S’agissant du débauchage de salariés que la société Y reproche à la société LBF en référence au recrutement des époux Z, salariés anciens et expérimentés qui ont démissionné ensemble de la société Y en novembre 2012, il convient de rappeler que le débauchage ne peut constituer un acte de concurrence déloyale que s’il est fautif, par exemple s’il est réalisé en violation d’une clause de non concurrence imposée au salarié et s’il a eu pour effet de déstabiliser ou de désorganiser l’entreprise concernée.

En l’espèce, la société appelante ne prétend ni ne justifie que le départ de ces deux salariés embauchés par la concurrence ait entraîné de telles conséquences et elle ne fait état d’aucune clause de non concurrence la liant aux époux Z.

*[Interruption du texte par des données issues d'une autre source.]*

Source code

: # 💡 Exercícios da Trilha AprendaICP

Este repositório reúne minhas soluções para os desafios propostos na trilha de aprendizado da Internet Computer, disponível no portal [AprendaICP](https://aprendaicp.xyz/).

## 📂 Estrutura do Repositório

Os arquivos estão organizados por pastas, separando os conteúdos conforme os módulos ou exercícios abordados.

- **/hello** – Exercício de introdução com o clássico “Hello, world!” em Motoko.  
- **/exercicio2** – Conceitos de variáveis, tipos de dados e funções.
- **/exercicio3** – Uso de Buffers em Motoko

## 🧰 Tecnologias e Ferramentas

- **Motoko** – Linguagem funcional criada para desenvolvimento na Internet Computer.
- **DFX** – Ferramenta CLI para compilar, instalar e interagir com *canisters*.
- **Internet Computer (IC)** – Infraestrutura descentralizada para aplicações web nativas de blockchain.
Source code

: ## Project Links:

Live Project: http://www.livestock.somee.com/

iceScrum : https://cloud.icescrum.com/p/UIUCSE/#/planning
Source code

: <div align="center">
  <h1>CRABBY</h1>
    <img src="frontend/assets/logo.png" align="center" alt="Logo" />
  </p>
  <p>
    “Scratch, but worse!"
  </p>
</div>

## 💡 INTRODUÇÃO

Le jugement qui a retenu et sanctionné les seuls actes de concurrence déloyale relatifs aux noms de domaines précités et a rejeté le surplus des demande sera en conséquence confirmé,

ce qui rend sans objet la demande d’expertise formée d’ailleurs par la société Y pour la première fois en appel.

Sur les demandes de la société LBF

La société Y fait grief au premier juge d’avoir considéré qu’en se présentant comme ‘l’unique’ ou ‘le dernier fabricant de bérets français’, elle a commis des actes de tromperie et de concurrence déloyale au préjudice de la société LBF et de lui avoir fait interdiction sous astreinte, directement ou par l’intermédiaire de ses partenaires commerciaux offrant ses produits à la vente, d’utiliser ces expressions ou toute allégation de ce type.

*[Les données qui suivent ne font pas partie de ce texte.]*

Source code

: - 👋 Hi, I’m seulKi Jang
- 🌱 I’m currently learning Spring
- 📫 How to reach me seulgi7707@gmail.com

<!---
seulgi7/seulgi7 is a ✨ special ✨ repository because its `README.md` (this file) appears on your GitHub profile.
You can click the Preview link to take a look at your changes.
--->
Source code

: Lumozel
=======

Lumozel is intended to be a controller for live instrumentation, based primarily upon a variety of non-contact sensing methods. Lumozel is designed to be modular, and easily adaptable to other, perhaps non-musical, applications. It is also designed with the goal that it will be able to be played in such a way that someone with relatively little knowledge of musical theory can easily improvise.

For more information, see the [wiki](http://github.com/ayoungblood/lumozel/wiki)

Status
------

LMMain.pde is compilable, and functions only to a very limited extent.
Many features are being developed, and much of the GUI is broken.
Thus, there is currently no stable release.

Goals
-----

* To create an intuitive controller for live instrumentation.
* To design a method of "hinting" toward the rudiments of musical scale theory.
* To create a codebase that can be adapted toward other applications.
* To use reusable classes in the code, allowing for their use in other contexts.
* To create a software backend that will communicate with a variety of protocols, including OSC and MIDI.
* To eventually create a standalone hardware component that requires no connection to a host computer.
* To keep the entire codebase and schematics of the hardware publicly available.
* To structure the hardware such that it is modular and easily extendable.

Elle estime que l’usage de ces expressions n’est pas nécessairement fautif, notamment compte tenu du contexte concurrentiel qui l’oppose aux intimés, qu’elle ne peut être tenu en outre pour les écrits ou propos tenus par des tiers non préposés et elle demande, à défaut d’infirmation totale du jugement sur les interdictions prononcées et sur les dommages et intérêts alloués à la société LBF, de limiter les interdictions prononcées à trois années.

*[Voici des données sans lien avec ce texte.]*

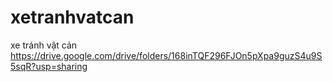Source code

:# xetranhvatcan
xe tránh vật cản
https://drive.google.com/drive/folders/168inTQF296FJOn5pXpa9guzS4u9S5sqR?usp=sharing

La société LBF demande pour sa part à la cour d’étendre l’interdiction prononcée aux expressions ‘le seul’ ou ‘le véritable ‘ fabricant de bérets français et de porter à 300.000 € le montant de dommages et intérêts alloués par le tribunal, compte tenu de la réalité de son préjudice financier et commercial et de la persistance du comportement de l’appelante après le jugement..

Elle demande aussi l’infirmation du jugement en ce qu’il a autorisé la société Y à utiliser l’expression ‘ le dernier fabricant historique de bérets français’, cette expression étant selon elle trompeuse voire mensongère.

Toutefois, c’est au terme d’un rappel historique non remis en cause par les débats d’appel que le premier juge a dit que la société Y était bien légitime à se présenter comme le dernier fabricant historique de bérets français au regard de l’ancienneté de l’entreprise Y créée en 1840 et de la continuité de son activité sous ce nom commercial jusqu’à sa reprise par l’appelante dans le cadre de la procédure de liquidation judiciaire.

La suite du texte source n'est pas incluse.